*TASK BRIEF*
Retype every line below precisely as it appears.

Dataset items
**********

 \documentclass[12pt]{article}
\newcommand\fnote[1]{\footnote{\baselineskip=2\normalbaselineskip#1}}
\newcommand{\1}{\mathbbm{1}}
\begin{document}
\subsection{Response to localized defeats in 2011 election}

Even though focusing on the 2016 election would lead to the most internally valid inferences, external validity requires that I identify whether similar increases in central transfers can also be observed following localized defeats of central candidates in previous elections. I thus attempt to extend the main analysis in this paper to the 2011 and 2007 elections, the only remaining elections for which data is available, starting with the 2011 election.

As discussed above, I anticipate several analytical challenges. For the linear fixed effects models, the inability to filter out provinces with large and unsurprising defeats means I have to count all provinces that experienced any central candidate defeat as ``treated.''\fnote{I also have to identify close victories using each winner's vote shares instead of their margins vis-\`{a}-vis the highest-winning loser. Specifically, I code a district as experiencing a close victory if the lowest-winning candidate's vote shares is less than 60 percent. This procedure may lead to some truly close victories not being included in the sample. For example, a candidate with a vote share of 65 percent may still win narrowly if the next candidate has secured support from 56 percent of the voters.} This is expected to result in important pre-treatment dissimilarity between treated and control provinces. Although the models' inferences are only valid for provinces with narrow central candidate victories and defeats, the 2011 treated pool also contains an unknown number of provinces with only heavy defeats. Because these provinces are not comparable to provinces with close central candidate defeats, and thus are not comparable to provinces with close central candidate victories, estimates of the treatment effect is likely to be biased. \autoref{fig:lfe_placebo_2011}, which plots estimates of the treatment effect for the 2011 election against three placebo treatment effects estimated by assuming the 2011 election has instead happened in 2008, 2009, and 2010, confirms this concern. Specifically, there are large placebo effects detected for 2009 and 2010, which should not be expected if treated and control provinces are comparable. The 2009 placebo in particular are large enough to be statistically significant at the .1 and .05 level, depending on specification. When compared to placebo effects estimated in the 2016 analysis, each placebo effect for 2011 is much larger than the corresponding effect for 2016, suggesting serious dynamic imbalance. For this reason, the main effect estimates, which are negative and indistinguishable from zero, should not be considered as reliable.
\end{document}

**********

*OUTPUT FOR THIS EXERCISE*
 \documentclass[12pt]{article}
\newcommand\fnote[1]{\footnote{\baselineskip=2\normalbaselineskip#1}}
\newcommand{\1}{\mathbbm{1}}
\begin{document}
\subsection{Response to localized defeats in 2011 election}

Even though focusing on the 2016 election would lead to the most internally valid inferences, external validity requires that I identify whether similar increases in central transfers can also be observed following localized defeats of central candidates in previous elections. I thus attempt to extend the main analysis in this paper to the 2011 and 2007 elections, the only remaining elections for which data is available, starting with the 2011 election.

As discussed above, I anticipate several analytical challenges. For the linear fixed effects models, the inability to filter out provinces with large and unsurprising defeats means I have to count all provinces that experienced any central candidate defeat as ``treated.''\fnote{I also have to identify close victories using each winner's vote shares instead of their margins vis-\`{a}-vis the highest-winning loser. Specifically, I code a district as experiencing a close victory if the lowest-winning candidate's vote shares is less than 60 percent. This procedure may lead to some truly close victories not being included in the sample. For example, a candidate with a vote share of 65 percent may still win narrowly if the next candidate has secured support from 56 percent of the voters.} This is expected to result in important pre-treatment dissimilarity between treated and control provinces. Although the models' inferences are only valid for provinces with narrow central candidate victories and defeats, the 2011 treated pool also contains an unknown number of provinces with only heavy defeats. Because these provinces are not comparable to provinces with close central candidate defeats, and thus are not comparable to provinces with close central candidate victories, estimates of the treatment effect is likely to be biased. \autoref{fig:lfe_placebo_2011}, which plots estimates of the treatment effect for the 2011 election against three placebo treatment effects estimated by assuming the 2011 election has instead happened in 2008, 2009, and 2010, confirms this concern. Specifically, there are large placebo effects detected for 2009 and 2010, which should not be expected if treated and control provinces are comparable. The 2009 placebo in particular are large enough to be statistically significant at the .1 and .05 level, depending on specification. When compared to placebo effects estimated in the 2016 analysis, each placebo effect for 2011 is much larger than the corresponding effect for 2016, suggesting serious dynamic imbalance. For this reason, the main effect estimates, which are negative and indistinguishable from zero, should not be considered as reliable.
\end{document}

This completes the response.